## What to do
When you have read the listing, copy all of it without any change.
____ Exercise data
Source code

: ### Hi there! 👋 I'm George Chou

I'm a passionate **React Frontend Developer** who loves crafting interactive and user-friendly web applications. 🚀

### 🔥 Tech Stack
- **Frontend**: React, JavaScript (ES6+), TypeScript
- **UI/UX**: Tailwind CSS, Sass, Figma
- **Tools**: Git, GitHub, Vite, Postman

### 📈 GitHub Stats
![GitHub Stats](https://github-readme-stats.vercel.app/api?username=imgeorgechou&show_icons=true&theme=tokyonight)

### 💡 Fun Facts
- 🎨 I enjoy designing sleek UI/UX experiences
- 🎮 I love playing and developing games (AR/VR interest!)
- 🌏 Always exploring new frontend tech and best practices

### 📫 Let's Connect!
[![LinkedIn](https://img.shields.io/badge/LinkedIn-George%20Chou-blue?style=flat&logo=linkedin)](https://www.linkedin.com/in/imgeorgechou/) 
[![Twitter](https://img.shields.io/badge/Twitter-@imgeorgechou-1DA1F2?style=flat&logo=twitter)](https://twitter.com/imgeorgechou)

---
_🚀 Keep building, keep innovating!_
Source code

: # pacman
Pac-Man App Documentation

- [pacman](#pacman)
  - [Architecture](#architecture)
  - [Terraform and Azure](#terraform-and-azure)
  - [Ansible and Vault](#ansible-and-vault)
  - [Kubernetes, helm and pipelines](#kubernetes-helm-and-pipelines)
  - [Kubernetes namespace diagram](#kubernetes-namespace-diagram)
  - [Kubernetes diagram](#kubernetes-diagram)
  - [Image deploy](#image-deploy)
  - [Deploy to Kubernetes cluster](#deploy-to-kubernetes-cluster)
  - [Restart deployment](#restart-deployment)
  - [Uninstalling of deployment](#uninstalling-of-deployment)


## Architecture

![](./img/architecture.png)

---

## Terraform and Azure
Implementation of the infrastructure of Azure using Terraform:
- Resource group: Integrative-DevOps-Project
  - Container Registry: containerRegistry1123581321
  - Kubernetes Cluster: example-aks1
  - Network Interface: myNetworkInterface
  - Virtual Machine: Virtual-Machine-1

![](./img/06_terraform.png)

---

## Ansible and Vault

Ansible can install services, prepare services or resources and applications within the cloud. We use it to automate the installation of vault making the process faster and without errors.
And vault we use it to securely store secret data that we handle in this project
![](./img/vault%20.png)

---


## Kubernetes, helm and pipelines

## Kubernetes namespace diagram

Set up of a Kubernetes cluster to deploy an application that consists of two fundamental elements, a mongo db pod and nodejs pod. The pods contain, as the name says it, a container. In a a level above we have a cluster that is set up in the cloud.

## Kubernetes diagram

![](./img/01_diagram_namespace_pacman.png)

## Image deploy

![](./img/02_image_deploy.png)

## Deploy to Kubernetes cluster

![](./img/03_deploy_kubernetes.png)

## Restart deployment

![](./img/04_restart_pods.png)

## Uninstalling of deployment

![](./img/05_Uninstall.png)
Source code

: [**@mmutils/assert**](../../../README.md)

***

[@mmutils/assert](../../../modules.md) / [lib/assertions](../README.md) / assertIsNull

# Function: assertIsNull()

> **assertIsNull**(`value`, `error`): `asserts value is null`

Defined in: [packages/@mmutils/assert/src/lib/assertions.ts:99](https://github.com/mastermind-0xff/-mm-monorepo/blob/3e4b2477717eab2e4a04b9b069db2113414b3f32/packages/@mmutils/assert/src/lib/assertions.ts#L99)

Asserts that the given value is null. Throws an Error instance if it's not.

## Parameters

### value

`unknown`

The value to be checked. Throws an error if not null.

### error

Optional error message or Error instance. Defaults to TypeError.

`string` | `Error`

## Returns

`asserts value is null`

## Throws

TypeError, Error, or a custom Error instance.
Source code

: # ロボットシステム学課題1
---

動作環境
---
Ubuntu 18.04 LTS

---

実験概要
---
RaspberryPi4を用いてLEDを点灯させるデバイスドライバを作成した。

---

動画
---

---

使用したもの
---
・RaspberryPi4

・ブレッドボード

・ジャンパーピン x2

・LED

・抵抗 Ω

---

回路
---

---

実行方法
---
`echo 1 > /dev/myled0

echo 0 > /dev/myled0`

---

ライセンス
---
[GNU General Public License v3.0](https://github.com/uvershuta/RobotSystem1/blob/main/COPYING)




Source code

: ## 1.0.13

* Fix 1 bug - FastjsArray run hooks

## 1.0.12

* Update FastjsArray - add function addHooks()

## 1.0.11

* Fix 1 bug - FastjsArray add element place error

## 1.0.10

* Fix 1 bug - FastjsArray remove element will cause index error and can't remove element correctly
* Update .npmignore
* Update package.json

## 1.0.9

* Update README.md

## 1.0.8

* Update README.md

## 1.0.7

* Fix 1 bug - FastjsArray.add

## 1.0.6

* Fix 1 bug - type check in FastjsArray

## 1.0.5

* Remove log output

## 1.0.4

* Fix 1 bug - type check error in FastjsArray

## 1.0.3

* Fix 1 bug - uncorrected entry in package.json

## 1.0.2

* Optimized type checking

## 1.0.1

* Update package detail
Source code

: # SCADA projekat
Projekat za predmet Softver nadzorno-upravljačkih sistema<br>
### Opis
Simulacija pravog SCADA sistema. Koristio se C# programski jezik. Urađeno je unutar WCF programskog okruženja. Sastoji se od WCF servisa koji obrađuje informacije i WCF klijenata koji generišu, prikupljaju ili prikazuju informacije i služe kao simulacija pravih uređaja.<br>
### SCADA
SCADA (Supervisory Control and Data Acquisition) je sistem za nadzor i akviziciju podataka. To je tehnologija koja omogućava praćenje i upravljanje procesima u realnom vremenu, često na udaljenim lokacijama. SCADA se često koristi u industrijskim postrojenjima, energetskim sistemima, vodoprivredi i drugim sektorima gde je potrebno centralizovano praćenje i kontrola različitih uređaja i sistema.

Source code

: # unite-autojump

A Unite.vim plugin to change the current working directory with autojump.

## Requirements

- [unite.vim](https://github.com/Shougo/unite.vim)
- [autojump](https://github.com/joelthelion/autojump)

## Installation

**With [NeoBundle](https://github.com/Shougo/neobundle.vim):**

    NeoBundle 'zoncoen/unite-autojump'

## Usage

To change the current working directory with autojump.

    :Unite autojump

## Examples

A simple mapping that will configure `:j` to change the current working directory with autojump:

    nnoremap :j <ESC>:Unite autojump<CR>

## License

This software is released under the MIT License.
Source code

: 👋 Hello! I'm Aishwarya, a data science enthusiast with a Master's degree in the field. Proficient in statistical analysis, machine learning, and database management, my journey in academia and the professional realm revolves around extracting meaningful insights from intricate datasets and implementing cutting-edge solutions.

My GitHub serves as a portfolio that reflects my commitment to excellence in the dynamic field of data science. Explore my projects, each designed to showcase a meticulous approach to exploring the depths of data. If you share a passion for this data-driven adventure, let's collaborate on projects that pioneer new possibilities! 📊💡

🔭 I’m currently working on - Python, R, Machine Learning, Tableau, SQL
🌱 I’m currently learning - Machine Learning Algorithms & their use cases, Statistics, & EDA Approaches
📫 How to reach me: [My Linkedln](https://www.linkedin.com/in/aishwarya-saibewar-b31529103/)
________
## Solved problem
Source code

: ### Hi there! 👋 I'm George Chou

I'm a passionate **React Frontend Developer** who loves crafting interactive and user-friendly web applications. 🚀

### 🔥 Tech Stack
- **Frontend**: React, JavaScript (ES6+), TypeScript
- **UI/UX**: Tailwind CSS, Sass, Figma
- **Tools**: Git, GitHub, Vite, Postman

### 📈 GitHub Stats
![GitHub Stats](https://github-readme-stats.vercel.app/api?username=imgeorgechou&show_icons=true&theme=tokyonight)

### 💡 Fun Facts
- 🎨 I enjoy designing sleek UI/UX experiences
- 🎮 I love playing and developing games (AR/VR interest!)
- 🌏 Always exploring new frontend tech and best practices

### 📫 Let's Connect!
[![LinkedIn](https://img.shields.io/badge/LinkedIn-George%20Chou-blue?style=flat&logo=linkedin)](https://www.linkedin.com/in/imgeorgechou/) 
[![Twitter](https://img.shields.io/badge/Twitter-@imgeorgechou-1DA1F2?style=flat&logo=twitter)](https://twitter.com/imgeorgechou)

---
_🚀 Keep building, keep innovating!_
Source code

: # pacman
Pac-Man App Documentation

- [pacman](#pacman)
  - [Architecture](#architecture)
  - [Terraform and Azure](#terraform-and-azure)
  - [Ansible and Vault](#ansible-and-vault)
  - [Kubernetes, helm and pipelines](#kubernetes-helm-and-pipelines)
  - [Kubernetes namespace diagram](#kubernetes-namespace-diagram)
  - [Kubernetes diagram](#kubernetes-diagram)
  - [Image deploy](#image-deploy)
  - [Deploy to Kubernetes cluster](#deploy-to-kubernetes-cluster)
  - [Restart deployment](#restart-deployment)
  - [Uninstalling of deployment](#uninstalling-of-deployment)


## Architecture

![](./img/architecture.png)

---

## Terraform and Azure
Implementation of the infrastructure of Azure using Terraform:
- Resource group: Integrative-DevOps-Project
  - Container Registry: containerRegistry1123581321
  - Kubernetes Cluster: example-aks1
  - Network Interface: myNetworkInterface
  - Virtual Machine: Virtual-Machine-1

![](./img/06_terraform.png)

---

## Ansible and Vault

Ansible can install services, prepare services or resources and applications within the cloud. We use it to automate the installation of vault making the process faster and without errors.
And vault we use it to securely store secret data that we handle in this project
![](./img/vault%20.png)

---


## Kubernetes, helm and pipelines

## Kubernetes namespace diagram

Set up of a Kubernetes cluster to deploy an application that consists of two fundamental elements, a mongo db pod and nodejs pod. The pods contain, as the name says it, a container. In a a level above we have a cluster that is set up in the cloud.

## Kubernetes diagram

![](./img/01_diagram_namespace_pacman.png)

## Image deploy

![](./img/02_image_deploy.png)

## Deploy to Kubernetes cluster

![](./img/03_deploy_kubernetes.png)

## Restart deployment

![](./img/04_restart_pods.png)

## Uninstalling of deployment

![](./img/05_Uninstall.png)
Source code

: [**@mmutils/assert**](../../../README.md)

***

[@mmutils/assert](../../../modules.md) / [lib/assertions](../README.md) / assertIsNull

# Function: assertIsNull()

> **assertIsNull**(`value`, `error`): `asserts value is null`

Defined in: [packages/@mmutils/assert/src/lib/assertions.ts:99](https://github.com/mastermind-0xff/-mm-monorepo/blob/3e4b2477717eab2e4a04b9b069db2113414b3f32/packages/@mmutils/assert/src/lib/assertions.ts#L99)

Asserts that the given value is null. Throws an Error instance if it's not.

## Parameters

### value

`unknown`

The value to be checked. Throws an error if not null.

### error

Optional error message or Error instance. Defaults to TypeError.

`string` | `Error`

## Returns

`asserts value is null`

## Throws

TypeError, Error, or a custom Error instance.
Source code

: # ロボットシステム学課題1
---

動作環境
---
Ubuntu 18.04 LTS

---

実験概要
---
RaspberryPi4を用いてLEDを点灯させるデバイスドライバを作成した。

---

動画
---

---

使用したもの
---
・RaspberryPi4

・ブレッドボード

・ジャンパーピン x2

・LED

・抵抗 Ω

---

回路
---

---

実行方法
---
`echo 1 > /dev/myled0

echo 0 > /dev/myled0`

---

ライセンス
---
[GNU General Public License v3.0](https://github.com/uvershuta/RobotSystem1/blob/main/COPYING)




Source code

: ## 1.0.13

* Fix 1 bug - FastjsArray run hooks

## 1.0.12

* Update FastjsArray - add function addHooks()

## 1.0.11

* Fix 1 bug - FastjsArray add element place error

## 1.0.10

* Fix 1 bug - FastjsArray remove element will cause index error and can't remove element correctly
* Update .npmignore
* Update package.json

## 1.0.9

* Update README.md

## 1.0.8

* Update README.md

## 1.0.7

* Fix 1 bug - FastjsArray.add

## 1.0.6

* Fix 1 bug - type check in FastjsArray

## 1.0.5

* Remove log output

## 1.0.4

* Fix 1 bug - type check error in FastjsArray

## 1.0.3

* Fix 1 bug - uncorrected entry in package.json

## 1.0.2

* Optimized type checking

## 1.0.1

* Update package detail
Source code

: # SCADA projekat
Projekat za predmet Softver nadzorno-upravljačkih sistema<br>
### Opis
Simulacija pravog SCADA sistema. Koristio se C# programski jezik. Urađeno je unutar WCF programskog okruženja. Sastoji se od WCF servisa koji obrađuje informacije i WCF klijenata koji generišu, prikupljaju ili prikazuju informacije i služe kao simulacija pravih uređaja.<br>
### SCADA
SCADA (Supervisory Control and Data Acquisition) je sistem za nadzor i akviziciju podataka. To je tehnologija koja omogućava praćenje i upravljanje procesima u realnom vremenu, često na udaljenim lokacijama. SCADA se često koristi u industrijskim postrojenjima, energetskim sistemima, vodoprivredi i drugim sektorima gde je potrebno centralizovano praćenje i kontrola različitih uređaja i sistema.

Source code

: # unite-autojump

A Unite.vim plugin to change the current working directory with autojump.

## Requirements

- [unite.vim](https://github.com/Shougo/unite.vim)
- [autojump](https://github.com/joelthelion/autojump)

## Installation

**With [NeoBundle](https://github.com/Shougo/neobundle.vim):**

    NeoBundle 'zoncoen/unite-autojump'

## Usage

To change the current working directory with autojump.

    :Unite autojump

## Examples

A simple mapping that will configure `:j` to change the current working directory with autojump:

    nnoremap :j <ESC>:Unite autojump<CR>

## License

This software is released under the MIT License.
Source code

: 👋 Hello! I'm Aishwarya, a data science enthusiast with a Master's degree in the field. Proficient in statistical analysis, machine learning, and database management, my journey in academia and the professional realm revolves around extracting meaningful insights from intricate datasets and implementing cutting-edge solutions.

My GitHub serves as a portfolio that reflects my commitment to excellence in the dynamic field of data science. Explore my projects, each designed to showcase a meticulous approach to exploring the depths of data. If you share a passion for this data-driven adventure, let's collaborate on projects that pioneer new possibilities! 📊💡

🔭 I’m currently working on - Python, R, Machine Learning, Tableau, SQL
🌱 I’m currently learning - Machine Learning Algorithms & their use cases, Statistics, & EDA Approaches
📫 How to reach me: [My Linkedln](https://www.linkedin.com/in/aishwarya-saibewar-b31529103/)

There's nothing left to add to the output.